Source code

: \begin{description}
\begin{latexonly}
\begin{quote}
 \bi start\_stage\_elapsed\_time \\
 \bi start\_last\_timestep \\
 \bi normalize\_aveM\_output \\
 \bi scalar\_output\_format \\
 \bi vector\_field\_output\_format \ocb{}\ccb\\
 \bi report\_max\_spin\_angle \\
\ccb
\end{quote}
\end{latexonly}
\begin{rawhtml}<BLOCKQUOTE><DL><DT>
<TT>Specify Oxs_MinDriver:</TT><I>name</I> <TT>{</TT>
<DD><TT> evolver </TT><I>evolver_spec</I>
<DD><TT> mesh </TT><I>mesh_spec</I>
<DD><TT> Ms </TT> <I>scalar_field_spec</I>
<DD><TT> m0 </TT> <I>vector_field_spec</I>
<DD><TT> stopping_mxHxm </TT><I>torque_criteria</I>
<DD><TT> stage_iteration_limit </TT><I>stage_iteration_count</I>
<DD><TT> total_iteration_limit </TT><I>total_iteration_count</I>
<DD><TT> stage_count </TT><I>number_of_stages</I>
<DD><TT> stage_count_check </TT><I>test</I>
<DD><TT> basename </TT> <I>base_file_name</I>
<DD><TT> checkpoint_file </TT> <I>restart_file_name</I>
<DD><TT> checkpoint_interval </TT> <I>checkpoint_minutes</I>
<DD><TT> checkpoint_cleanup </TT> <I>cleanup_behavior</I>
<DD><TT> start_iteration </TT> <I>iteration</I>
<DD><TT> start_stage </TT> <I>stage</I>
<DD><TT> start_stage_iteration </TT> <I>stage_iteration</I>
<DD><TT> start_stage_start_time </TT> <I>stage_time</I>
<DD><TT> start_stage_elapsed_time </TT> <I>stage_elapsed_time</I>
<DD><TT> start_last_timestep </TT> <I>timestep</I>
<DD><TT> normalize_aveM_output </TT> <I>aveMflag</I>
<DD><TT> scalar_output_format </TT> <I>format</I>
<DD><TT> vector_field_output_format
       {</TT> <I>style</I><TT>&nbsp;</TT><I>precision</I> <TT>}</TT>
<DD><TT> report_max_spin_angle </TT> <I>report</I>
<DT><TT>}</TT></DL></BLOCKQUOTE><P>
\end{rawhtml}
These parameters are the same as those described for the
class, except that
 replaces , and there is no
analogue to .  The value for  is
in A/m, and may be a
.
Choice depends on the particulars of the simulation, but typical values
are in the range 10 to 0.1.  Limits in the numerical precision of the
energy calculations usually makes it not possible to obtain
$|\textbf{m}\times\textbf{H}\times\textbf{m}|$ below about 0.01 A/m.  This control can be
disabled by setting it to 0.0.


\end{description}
- - - - - - -
* [WORK ITEM] Each entry is to be retyped precisely as it stands.

* [ANSWER FOR THIS EXERCISE]
Source code

: \begin{description}
\begin{latexonly}
\begin{quote}
 \bi start\_stage\_elapsed\_time \\
 \bi start\_last\_timestep \\
 \bi normalize\_aveM\_output \\
 \bi scalar\_output\_format \\
 \bi vector\_field\_output\_format \ocb{}\ccb\\
 \bi report\_max\_spin\_angle \\
\ccb
\end{quote}
\end{latexonly}
\begin{rawhtml}<BLOCKQUOTE><DL><DT>
<TT>Specify Oxs_MinDriver:</TT><I>name</I> <TT>{</TT>
<DD><TT> evolver </TT><I>evolver_spec</I>
<DD><TT> mesh </TT><I>mesh_spec</I>
<DD><TT> Ms </TT> <I>scalar_field_spec</I>
<DD><TT> m0 </TT> <I>vector_field_spec</I>
<DD><TT> stopping_mxHxm </TT><I>torque_criteria</I>
<DD><TT> stage_iteration_limit </TT><I>stage_iteration_count</I>
<DD><TT> total_iteration_limit </TT><I>total_iteration_count</I>
<DD><TT> stage_count </TT><I>number_of_stages</I>
<DD><TT> stage_count_check </TT><I>test</I>
<DD><TT> basename </TT> <I>base_file_name</I>
<DD><TT> checkpoint_file </TT> <I>restart_file_name</I>
<DD><TT> checkpoint_interval </TT> <I>checkpoint_minutes</I>
<DD><TT> checkpoint_cleanup </TT> <I>cleanup_behavior</I>
<DD><TT> start_iteration </TT> <I>iteration</I>
<DD><TT> start_stage </TT> <I>stage</I>
<DD><TT> start_stage_iteration </TT> <I>stage_iteration</I>
<DD><TT> start_stage_start_time </TT> <I>stage_time</I>
<DD><TT> start_stage_elapsed_time </TT> <I>stage_elapsed_time</I>
<DD><TT> start_last_timestep </TT> <I>timestep</I>
<DD><TT> normalize_aveM_output </TT> <I>aveMflag</I>
<DD><TT> scalar_output_format </TT> <I>format</I>
<DD><TT> vector_field_output_format
       {</TT> <I>style</I><TT>&nbsp;</TT><I>precision</I> <TT>}</TT>
<DD><TT> report_max_spin_angle </TT> <I>report</I>
<DT><TT>}</TT></DL></BLOCKQUOTE><P>
\end{rawhtml}
These parameters are the same as those described for the
class, except that
 replaces , and there is no
analogue to .  The value for  is
in A/m, and may be a
.
Choice depends on the particulars of the simulation, but typical values
are in the range 10 to 0.1.  Limits in the numerical precision of the
energy calculations usually makes it not possible to obtain
$|\textbf{m}\times\textbf{H}\times\textbf{m}|$ below about 0.01 A/m.  This control can be
disabled by setting it to 0.0.


\end{description}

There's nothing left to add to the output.